My Letter to God
Wednesday, May 30, 12
Jehovah Elyon
The God Almighty
No. 1 Golden Street
Upper Chambers,
Heaven
Good morning Jehovah
Elyon,
Request for data on pertinent life issues
I know that this letter
finds you alive and at work in my life, doing many things that I very often
don't know and understand. In reference
to our last conversation, I am by this letter formally requesting for some
comprehensive information on the under listed issues regarding my life:
Where am I going?
Dear Lord, the question
of where I’ve come from and where I am, are ones that I can readily
answer. I don’t even have to do a
SWOT. The question of where I’m headed
to is the one that plagues me most.
Given that most of my life plans hardly even go as planned, I am really
in desperate need of information regarding the direction I’m headed in. Should I continue in this ministry? Are my methodologies and decisions as a wife
leading where you expect me to go? Am I
making the right choices as a mother for my kids? Should I keep all my current friends
around? The list is quite endless. I will really appreciate some further
information that will help guide my life choices even as I go…

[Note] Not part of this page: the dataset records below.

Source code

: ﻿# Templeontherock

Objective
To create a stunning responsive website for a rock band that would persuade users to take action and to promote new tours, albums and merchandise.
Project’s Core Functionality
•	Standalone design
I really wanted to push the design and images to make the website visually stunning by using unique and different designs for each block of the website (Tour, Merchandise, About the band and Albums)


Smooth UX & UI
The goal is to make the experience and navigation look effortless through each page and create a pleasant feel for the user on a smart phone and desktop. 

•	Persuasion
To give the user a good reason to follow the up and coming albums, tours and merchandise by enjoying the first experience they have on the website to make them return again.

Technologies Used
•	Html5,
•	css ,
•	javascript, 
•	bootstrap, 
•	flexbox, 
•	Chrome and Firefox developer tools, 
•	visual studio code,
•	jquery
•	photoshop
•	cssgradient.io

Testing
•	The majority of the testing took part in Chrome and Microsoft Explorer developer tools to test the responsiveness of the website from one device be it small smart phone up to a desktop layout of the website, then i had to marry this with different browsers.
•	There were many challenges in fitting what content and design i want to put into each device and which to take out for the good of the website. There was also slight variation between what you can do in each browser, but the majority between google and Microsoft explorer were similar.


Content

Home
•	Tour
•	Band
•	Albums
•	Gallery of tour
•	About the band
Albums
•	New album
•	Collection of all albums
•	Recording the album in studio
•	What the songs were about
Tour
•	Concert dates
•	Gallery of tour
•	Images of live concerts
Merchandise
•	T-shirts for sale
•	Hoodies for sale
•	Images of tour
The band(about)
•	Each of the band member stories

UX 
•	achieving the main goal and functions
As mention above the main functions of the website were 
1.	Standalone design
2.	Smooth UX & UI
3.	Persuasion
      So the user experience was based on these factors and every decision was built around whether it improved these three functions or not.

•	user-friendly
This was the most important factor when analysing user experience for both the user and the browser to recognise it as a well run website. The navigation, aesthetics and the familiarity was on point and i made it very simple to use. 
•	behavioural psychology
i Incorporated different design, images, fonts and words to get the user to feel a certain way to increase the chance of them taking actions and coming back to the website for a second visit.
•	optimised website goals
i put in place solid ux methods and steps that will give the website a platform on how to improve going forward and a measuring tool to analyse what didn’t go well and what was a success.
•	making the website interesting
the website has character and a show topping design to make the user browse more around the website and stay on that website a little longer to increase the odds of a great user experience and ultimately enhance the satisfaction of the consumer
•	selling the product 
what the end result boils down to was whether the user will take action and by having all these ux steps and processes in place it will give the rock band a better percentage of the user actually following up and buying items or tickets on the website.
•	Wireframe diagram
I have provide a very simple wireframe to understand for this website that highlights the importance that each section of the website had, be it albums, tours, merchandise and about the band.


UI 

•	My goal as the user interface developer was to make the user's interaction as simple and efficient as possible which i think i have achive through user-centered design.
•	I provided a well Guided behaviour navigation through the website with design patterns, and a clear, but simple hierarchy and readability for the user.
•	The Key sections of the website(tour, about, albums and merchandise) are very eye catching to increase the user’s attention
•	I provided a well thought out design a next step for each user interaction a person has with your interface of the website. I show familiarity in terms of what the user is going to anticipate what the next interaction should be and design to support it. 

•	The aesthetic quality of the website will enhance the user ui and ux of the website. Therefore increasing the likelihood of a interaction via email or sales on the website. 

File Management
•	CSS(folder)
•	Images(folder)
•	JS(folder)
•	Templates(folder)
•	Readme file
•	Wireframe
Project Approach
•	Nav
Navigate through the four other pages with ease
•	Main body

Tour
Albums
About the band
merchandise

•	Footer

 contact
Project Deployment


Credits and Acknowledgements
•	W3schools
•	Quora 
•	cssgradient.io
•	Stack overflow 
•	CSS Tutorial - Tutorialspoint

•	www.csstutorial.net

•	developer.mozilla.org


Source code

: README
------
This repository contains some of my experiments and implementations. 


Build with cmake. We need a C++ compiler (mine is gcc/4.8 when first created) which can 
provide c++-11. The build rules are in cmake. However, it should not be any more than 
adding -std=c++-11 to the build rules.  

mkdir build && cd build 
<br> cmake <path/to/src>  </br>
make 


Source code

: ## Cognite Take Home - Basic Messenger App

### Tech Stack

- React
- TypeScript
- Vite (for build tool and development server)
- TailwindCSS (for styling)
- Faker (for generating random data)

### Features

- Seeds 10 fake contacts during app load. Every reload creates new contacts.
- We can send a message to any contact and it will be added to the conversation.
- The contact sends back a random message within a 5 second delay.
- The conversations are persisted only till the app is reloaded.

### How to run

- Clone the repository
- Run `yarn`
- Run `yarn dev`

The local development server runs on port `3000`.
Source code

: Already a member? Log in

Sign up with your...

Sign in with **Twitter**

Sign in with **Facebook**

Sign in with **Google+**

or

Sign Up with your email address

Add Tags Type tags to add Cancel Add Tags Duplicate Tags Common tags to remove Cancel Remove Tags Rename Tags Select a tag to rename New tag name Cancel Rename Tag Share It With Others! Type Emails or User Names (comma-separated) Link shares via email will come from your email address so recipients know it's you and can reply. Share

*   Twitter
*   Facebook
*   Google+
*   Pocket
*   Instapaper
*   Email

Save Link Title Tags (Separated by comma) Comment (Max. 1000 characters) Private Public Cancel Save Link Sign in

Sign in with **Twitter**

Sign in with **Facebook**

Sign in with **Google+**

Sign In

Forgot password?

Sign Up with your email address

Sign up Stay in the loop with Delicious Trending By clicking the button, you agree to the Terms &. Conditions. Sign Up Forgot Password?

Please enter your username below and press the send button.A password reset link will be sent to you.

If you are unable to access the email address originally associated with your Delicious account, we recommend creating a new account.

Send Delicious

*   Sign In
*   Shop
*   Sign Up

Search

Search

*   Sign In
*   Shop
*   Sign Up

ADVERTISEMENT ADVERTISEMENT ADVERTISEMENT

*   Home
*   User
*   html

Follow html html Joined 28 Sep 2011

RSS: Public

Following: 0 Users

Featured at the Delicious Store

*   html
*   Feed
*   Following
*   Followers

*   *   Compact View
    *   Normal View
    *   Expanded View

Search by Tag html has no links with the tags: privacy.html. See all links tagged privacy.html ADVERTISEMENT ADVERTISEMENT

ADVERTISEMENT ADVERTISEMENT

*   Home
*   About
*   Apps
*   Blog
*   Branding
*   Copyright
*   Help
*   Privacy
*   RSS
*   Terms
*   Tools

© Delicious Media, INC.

Why do bad things happen to good people?
Lord, the above
question is one that bugs me and begs to be answered. I’ve tried to get the answer from some of the
wise people you place here on earth but I’m yet to get a satisfactory one. I know of great people who have served you
and dedicated themselves to your work and although your word says that the righteous will enjoy the fruits of their
deeds, some of these people have had great misfortunes in life. Is there an ultimate lesson? Are they supposed to only enjoy in heaven?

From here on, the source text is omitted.